EXTRACTED INFORMATION
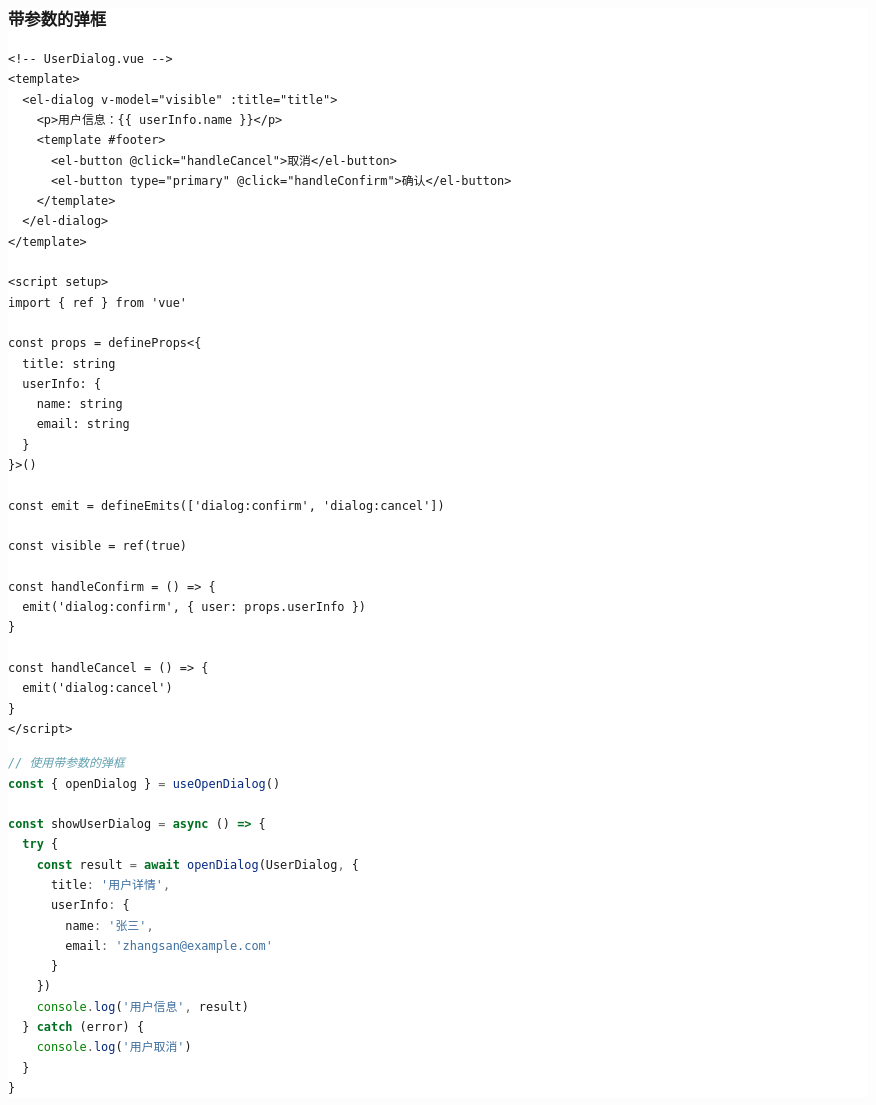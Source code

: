 ### 带参数的弹框

```vue
<!-- UserDialog.vue -->
<template>
  <el-dialog v-model="visible" :title="title">
    <p>用户信息：{{ userInfo.name }}</p>
    <template #footer>
      <el-button @click="handleCancel">取消</el-button>
      <el-button type="primary" @click="handleConfirm">确认</el-button>
    </template>
  </el-dialog>
</template>

<script setup>
import { ref } from 'vue'

const props = defineProps<{
  title: string
  userInfo: {
    name: string
    email: string
  }
}>()

const emit = defineEmits(['dialog:confirm', 'dialog:cancel'])

const visible = ref(true)

const handleConfirm = () => {
  emit('dialog:confirm', { user: props.userInfo })
}

const handleCancel = () => {
  emit('dialog:cancel')
}
</script>
```

```typescript
// 使用带参数的弹框
const { openDialog } = useOpenDialog()

const showUserDialog = async () => {
  try {
    const result = await openDialog(UserDialog, {
      title: '用户详情',
      userInfo: {
        name: '张三',
        email: 'zhangsan@example.com'
      }
    })
    console.log('用户信息', result)
  } catch (error) {
    console.log('用户取消')
  }
}
```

WHAT IS BEING ASKED
Repeat every line above precisely; pictures do not belong in the copy.

RESPONSE AREA
Source code

: ### 带参数的弹框

```vue
<!-- UserDialog.vue -->
<template>
  <el-dialog v-model="visible" :title="title">
    <p>用户信息：{{ userInfo.name }}</p>
    <template #footer>
      <el-button @click="handleCancel">取消</el-button>
      <el-button type="primary" @click="handleConfirm">确认</el-button>
    </template>
  </el-dialog>
</template>

<script setup>
import { ref } from 'vue'

const props = defineProps<{
  title: string
  userInfo: {
    name: string
    email: string
  }
}>()

const emit = defineEmits(['dialog:confirm', 'dialog:cancel'])

const visible = ref(true)

const handleConfirm = () => {
  emit('dialog:confirm', { user: props.userInfo })
}

const handleCancel = () => {
  emit('dialog:cancel')
}
</script>
```

```typescript
// 使用带参数的弹框
const { openDialog } = useOpenDialog()

const showUserDialog = async () => {
  try {
    const result = await openDialog(UserDialog, {
      title: '用户详情',
      userInfo: {
        name: '张三',
        email: 'zhangsan@example.com'
      }
    })
    console.log('用户信息', result)
  } catch (error) {
    console.log('用户取消')
  }
}
```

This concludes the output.